To start with, I wouldn’t worry too much with encoding, and simply try streaming the audio as 8-bit, 8Khz, and see if you can get that to work. The encoding only adds complexity which you can deal with once you’ve got the basic audio rendering working.
Once 8kHz, 8-bit audio is working, you then know you can then look to increase the sample rate or sample width until the system starts jittering. Once you reach that point, you then know the maximum bandwidth the spark can handle. The next step is to then use a codec to squeeze more information into the bandwidth available to improve audio quality (if necessary.)
Given the limited horsepower on the spark, I would suggest you look at either mu-law encoding, or differential-PCM encoding. Both can reduce the size by roughly a factor of 2.
As to hardware to play the audio, you will need at least an 8-bit DAC. I’ll leave it to the hardware gurus to recommend one, but I would probably go for something simple like this MCP4725.
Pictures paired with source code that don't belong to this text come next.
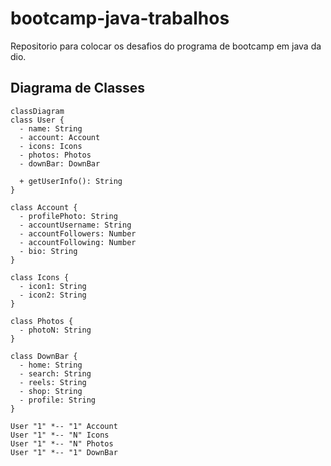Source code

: # bootcamp-java-trabalhos
Repositorio para colocar os desafios do programa de bootcamp em java da dio.

## Diagrama de Classes

  ```mermaid
  classDiagram
  class User {
    - name: String
    - account: Account
    - icons: Icons
    - photos: Photos
    - downBar: DownBar
    
    + getUserInfo(): String
  }

  class Account {
    - profilePhoto: String
    - accountUsername: String
    - accountFollowers: Number
    - accountFollowing: Number
    - bio: String
  }

  class Icons {
    - icon1: String
    - icon2: String
  }

  class Photos {
    - photoN: String
  }

  class DownBar {
    - home: String
    - search: String
    - reels: String
    - shop: String
    - profile: String
  }

  User "1" *-- "1" Account
  User "1" *-- "N" Icons
  User "1" *-- "N" Photos
  User "1" *-- "1" DownBar

  ```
On the software side, the audio rendering can work like this:
- a sound buffer, which is is a shared circular buffer to store sound data
- the main loop pulls data from the network and pushes it to the sound buffer. (This operation blocks if the sound buffer is full.)
- an interrupt driven audio renderer that is set on a timer to fetch the next sample from the sound buffer and send that to the DAC.
With the circular buffer, audio data is pushed in by the main loop, and then read out again by the audio renderer.
I coded a circular buffer in flash memory, you could adapt this to work with a buffer in RAM, if you don’t find a circular buffer implementation elsewhere.
I hope that gets you started! Good luck!
EDIT: Eh, sorry I see now that you said you can handle the app and hardware!
Still, the codec details are there which is what you wanted!